Investigating the prodrome of type 1 diabetes in childhood as it presents to Primary Care to predict earlier diagnosis and reduce ketoacidosis at presentation, using pseudoanonymised linked Primary and Secondary Care data.
About 25% of children present in the life threatening condition of diabetic ketoacidosis when diagnosed with Type 1 diabetes. This rate has remained unchanged for 30 years. The symptoms of Type 1 diabetes can be attributed to other illnesses or key developmental periods in a child’s life. This study was commissioned to examine the 12 months period, in terms of contact with their GP, of children diagnosed with Type 1 diabetes in Wales over the last few years. This group of children would be matched with similar children, same gender, age and GP practice, to see if there is any difference in the number of visits, symptoms, diagnosis between the two.
This data will be made available by linking two data sets, the Brecon Group dataset (contains details of all children diagnosed with Type 1 diabetes) and the SAIL databank (contains details of GP visits).
The aim of the research is to get a better understanding of the pathway to diagnosis of type 1 diabetes (T1D) in childhood. By exploring the number and reason for children’s appointments with their GP, prior to being diagnosed with T1D, we may be able to develop ways to aid earlier diagnosis which ultimately will help to reduce the number of children who are seriously unwell with diabetic ketoacidosis (DKA) at diagnosis. DKA is a life threatening condition and the most common cause of hospitalisation and death in children with T1D. Sadly, children continue to die at presentation of T1D including in South Wales, two within last four years. DKA also causes significant illness with impacts on financial and medical resources. It has also been shown that children who do not present in DKA at diagnosis are less likely to have long term diabetes-related complications. Currently, the rate of DKA is unacceptably high in the UK.
Prompt diagnosis of type 1 diabetes in children
Current literature suggests that there is a missed window for diagnosis and that 25% of children are still becoming very unwell, in DKA, at onset of T1D. Studies have found that almost 30% of newly diagnosed children had at least one visit with a medical practitioner prior to diagnosis and almost half had a delayed referral to secondary care. Risk factors for presenting in DKA at onset include delayed diagnosis. This study will build on these findings by undertaking an evaluation of the number of appointments, symptoms and diagnostic tests prior to diagnosis of approximately 400 children with T1D. By modelling these data with a cohort of matched children without T1D, it will be possible to ascertain any significant differences between the two cohorts and potentially identify strategies for earlier diagnoses and prevention of DKA.
The specific problem we are ultimately trying to address is ensuring that children with Type 1 diabetes are diagnosed promptly. By looking at patterns of visits, symptoms, diagnosis, prescriptions and any tests conducted, we might be able to design a system that alerts GPs to a potential case in the future.
Children diagnosed with T1D between 1st January 2010 and 31st December 2012 will be identified from the Brecon Group register. These data will be linked with the SAIL Databank. The SAIL analyst will anonymise the data so that no child can be identified e.g. date of birth will be removed and replaced with age at diagnosis. The SAIL analyst will also provide data from a group of children without T1D, at the ratio of 3:1, matched by age, gender and GP practice. The SAIL analyst will extract details of all of the visits that these children made to their GP over the previous 12 months. Therefore, the data will consist of a series of codes for symptom details, diagnoses, medications, tests undertaken and other illnesses or conditions. An exploration of any differences in GP consultations between those children who were in DKA at diagnosis and those who were not will also be undertaken.

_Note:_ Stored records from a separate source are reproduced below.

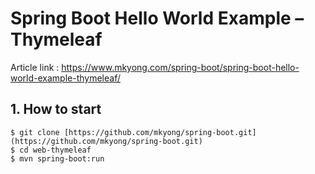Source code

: # Spring Boot Hello World Example – Thymeleaf

Article link : https://www.mkyong.com/spring-boot/spring-boot-hello-world-example-thymeleaf/

## 1. How to start
```
$ git clone [https://github.com/mkyong/spring-boot.git](https://github.com/mkyong/spring-boot.git)
$ cd web-thymeleaf
$ mvn spring-boot:run

```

This is the first time that this approach has been taken from data sets collected routinely.
Type 1 diabetes is a fairly rare condition, approximately 180 children are diagnosed with it a year in Wales, so we need large datasets of information to see if there are any significant differences between the two groups.
Involving the public and patients
Although the public have not been involved in this data linkage study directly, members of the public sit on the SAIL panel to determine whether the study should go ahead.